- What you have to do -
Check every line below, and copy those that include "textwidth".

- Provided information -

+ + +

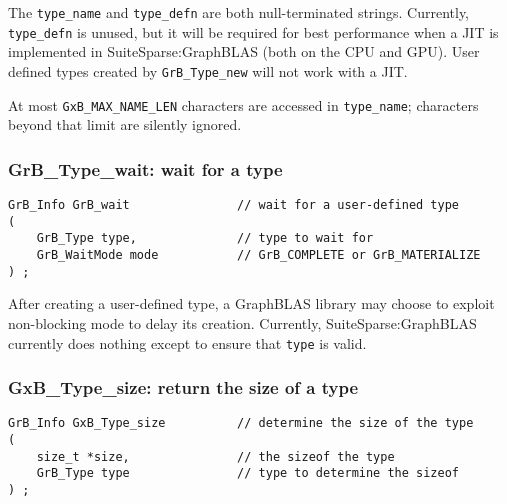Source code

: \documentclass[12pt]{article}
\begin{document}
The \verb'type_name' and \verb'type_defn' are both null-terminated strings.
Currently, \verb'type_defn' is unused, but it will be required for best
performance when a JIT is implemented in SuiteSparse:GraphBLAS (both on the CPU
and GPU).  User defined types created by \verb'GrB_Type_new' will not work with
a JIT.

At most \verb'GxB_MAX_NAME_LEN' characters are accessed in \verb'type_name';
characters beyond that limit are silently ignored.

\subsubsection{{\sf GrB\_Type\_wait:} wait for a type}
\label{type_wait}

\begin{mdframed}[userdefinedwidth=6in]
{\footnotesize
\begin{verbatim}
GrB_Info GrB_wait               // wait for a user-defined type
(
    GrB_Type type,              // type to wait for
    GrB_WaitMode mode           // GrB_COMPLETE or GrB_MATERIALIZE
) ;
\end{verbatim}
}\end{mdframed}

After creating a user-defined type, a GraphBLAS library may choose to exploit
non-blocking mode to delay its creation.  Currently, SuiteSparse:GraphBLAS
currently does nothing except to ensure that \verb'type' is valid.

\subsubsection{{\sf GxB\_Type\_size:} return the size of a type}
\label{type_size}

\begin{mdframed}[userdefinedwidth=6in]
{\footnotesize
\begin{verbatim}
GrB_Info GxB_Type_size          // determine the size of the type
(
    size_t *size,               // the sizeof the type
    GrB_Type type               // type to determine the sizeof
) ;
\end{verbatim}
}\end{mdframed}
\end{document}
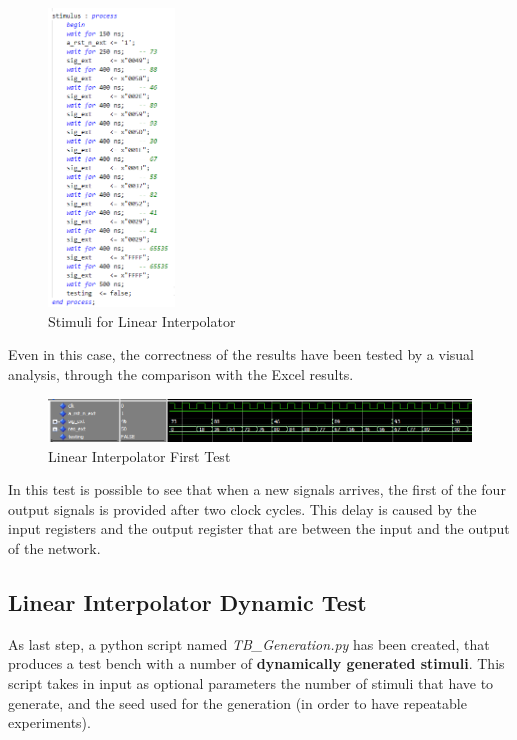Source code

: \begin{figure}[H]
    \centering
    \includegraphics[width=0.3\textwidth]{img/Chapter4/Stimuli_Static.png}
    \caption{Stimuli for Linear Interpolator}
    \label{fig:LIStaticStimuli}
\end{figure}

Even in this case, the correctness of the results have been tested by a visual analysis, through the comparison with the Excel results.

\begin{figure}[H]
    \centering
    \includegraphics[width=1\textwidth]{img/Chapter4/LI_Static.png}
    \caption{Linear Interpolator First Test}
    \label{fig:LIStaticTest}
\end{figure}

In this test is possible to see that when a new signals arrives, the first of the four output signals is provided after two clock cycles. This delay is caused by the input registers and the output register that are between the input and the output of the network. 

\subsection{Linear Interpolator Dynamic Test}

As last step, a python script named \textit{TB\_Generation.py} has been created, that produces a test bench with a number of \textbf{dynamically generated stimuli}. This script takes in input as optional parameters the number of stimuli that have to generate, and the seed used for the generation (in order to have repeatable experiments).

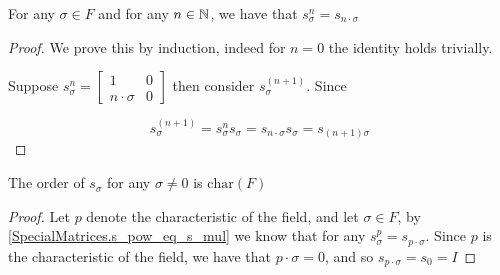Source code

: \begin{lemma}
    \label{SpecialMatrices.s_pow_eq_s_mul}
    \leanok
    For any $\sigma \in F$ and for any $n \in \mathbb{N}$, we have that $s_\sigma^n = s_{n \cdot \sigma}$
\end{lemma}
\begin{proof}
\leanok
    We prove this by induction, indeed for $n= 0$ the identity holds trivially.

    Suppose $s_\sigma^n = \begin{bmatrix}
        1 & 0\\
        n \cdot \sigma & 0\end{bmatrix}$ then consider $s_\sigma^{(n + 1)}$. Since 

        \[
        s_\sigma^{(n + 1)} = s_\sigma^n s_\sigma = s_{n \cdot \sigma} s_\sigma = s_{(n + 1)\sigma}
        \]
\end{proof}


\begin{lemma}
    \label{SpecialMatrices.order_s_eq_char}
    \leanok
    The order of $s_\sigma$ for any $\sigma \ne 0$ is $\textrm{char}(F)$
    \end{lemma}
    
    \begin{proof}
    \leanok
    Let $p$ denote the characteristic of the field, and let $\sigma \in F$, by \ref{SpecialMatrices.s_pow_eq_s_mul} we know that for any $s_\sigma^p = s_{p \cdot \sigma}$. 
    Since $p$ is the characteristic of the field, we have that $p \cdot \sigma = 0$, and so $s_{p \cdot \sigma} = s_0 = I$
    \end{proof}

+ + +

- Written answer -
    \includegraphics[width=0.3\textwidth]{img/Chapter4/Stimuli_Static.png}
    \includegraphics[width=1\textwidth]{img/Chapter4/LI_Static.png}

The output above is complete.